• [WORK INSTRUCTIONS]: Find the word "MATCHED" in the listing below. Copy every line that has it.
=== Begin Enclosure ===
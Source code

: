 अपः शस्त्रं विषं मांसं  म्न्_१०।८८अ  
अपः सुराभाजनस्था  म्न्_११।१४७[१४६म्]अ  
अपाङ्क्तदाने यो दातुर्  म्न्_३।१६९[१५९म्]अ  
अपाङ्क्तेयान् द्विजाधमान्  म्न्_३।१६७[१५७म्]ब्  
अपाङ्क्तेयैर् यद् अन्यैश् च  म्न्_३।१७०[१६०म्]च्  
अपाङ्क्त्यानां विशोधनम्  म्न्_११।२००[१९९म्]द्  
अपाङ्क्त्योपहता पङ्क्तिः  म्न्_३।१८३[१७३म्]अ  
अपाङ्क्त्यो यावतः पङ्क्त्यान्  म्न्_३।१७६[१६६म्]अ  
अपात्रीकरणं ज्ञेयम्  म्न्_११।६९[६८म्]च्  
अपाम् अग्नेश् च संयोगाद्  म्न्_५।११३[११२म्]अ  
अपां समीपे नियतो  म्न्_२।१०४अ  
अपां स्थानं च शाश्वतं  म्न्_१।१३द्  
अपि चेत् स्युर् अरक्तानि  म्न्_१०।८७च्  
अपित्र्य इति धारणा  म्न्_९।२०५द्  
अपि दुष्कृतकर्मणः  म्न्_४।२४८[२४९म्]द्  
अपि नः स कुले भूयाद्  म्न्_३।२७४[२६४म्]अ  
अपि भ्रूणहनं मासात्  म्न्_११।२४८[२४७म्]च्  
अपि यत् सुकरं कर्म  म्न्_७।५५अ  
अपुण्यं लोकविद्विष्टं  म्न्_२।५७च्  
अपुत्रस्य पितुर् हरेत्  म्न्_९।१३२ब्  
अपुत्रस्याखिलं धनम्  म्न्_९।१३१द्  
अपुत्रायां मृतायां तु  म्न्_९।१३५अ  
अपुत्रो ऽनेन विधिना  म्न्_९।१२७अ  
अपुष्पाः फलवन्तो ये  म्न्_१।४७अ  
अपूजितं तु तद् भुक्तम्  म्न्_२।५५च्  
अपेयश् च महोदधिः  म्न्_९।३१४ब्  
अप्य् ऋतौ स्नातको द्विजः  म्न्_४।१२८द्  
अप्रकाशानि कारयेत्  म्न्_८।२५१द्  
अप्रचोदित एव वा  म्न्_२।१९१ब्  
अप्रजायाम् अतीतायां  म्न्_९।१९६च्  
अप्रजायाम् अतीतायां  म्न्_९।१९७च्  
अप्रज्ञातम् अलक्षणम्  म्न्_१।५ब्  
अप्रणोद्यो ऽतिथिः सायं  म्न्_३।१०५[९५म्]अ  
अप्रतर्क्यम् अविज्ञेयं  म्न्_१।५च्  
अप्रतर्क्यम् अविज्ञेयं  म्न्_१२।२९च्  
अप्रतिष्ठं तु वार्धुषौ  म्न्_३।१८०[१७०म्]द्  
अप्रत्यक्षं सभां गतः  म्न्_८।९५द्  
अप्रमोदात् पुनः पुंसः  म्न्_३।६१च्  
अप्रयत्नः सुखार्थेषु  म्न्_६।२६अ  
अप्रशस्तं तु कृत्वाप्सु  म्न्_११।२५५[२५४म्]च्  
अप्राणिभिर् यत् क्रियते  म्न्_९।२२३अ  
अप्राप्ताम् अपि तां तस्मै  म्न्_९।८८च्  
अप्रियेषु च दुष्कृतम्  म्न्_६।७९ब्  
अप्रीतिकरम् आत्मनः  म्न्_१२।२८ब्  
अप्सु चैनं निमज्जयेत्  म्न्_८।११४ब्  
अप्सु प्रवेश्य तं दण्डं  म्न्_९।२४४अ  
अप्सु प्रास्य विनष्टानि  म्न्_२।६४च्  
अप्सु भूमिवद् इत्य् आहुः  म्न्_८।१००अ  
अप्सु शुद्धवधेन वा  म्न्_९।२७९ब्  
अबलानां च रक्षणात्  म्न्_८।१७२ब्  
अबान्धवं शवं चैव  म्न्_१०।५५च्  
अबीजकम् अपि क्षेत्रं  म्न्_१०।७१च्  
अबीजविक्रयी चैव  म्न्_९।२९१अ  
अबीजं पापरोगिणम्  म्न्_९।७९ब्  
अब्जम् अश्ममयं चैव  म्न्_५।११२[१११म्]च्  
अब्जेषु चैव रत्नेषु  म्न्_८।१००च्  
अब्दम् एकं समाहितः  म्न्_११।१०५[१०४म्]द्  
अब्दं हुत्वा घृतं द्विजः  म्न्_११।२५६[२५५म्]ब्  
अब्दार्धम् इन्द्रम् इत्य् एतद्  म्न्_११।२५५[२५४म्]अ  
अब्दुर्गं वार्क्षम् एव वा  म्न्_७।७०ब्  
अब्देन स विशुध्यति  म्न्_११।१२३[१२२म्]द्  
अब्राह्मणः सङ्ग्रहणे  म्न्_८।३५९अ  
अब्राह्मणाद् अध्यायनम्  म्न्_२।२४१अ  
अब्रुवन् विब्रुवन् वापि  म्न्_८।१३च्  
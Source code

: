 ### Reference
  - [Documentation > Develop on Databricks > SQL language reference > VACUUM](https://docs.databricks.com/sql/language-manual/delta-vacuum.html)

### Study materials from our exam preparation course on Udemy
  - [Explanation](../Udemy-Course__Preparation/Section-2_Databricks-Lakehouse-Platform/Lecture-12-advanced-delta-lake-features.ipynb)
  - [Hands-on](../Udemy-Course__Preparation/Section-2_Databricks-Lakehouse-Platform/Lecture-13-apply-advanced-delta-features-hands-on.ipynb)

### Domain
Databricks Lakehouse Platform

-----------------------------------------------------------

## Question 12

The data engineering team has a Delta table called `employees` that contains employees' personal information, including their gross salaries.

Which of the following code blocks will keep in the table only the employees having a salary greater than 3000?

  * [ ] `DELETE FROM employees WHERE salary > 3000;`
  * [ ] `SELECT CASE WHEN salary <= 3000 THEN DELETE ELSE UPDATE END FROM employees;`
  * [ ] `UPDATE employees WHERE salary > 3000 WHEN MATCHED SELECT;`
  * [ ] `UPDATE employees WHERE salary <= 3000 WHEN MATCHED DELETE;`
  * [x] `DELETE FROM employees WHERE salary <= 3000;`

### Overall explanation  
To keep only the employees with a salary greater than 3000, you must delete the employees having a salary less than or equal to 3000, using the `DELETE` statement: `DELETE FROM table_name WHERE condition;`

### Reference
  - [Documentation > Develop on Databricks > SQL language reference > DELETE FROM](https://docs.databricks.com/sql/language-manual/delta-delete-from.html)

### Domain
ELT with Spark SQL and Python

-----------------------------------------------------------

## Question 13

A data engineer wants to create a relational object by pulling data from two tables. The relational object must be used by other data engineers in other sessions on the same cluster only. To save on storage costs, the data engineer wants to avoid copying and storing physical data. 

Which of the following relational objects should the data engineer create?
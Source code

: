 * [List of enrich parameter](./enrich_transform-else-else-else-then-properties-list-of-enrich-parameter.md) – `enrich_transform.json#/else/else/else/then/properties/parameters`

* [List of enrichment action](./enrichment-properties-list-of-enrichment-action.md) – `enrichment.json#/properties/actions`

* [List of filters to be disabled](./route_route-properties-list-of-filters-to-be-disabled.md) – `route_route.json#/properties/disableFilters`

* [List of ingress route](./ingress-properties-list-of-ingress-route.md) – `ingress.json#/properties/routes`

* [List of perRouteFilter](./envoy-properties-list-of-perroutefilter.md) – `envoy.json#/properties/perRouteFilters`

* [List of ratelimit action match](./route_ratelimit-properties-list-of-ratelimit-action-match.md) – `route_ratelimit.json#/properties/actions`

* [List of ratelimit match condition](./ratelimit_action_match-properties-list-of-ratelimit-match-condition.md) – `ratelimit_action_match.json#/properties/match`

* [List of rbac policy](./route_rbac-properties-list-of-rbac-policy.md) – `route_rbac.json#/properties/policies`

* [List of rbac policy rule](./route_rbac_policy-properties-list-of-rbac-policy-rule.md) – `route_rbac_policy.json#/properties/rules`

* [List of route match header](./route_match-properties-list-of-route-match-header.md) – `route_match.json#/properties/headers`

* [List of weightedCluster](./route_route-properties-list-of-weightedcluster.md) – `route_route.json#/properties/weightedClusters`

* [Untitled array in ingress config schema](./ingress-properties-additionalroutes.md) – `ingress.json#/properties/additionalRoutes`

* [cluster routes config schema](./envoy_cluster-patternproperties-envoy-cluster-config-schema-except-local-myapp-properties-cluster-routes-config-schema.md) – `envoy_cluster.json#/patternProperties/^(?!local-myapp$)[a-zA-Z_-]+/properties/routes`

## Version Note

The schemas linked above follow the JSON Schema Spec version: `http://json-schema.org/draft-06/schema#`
=== End Enclosure ===
• [REPLY TO THE EXERCISE]:
  * [ ] `UPDATE employees WHERE salary > 3000 WHEN MATCHED SELECT;`
  * [ ] `UPDATE employees WHERE salary <= 3000 WHEN MATCHED DELETE;`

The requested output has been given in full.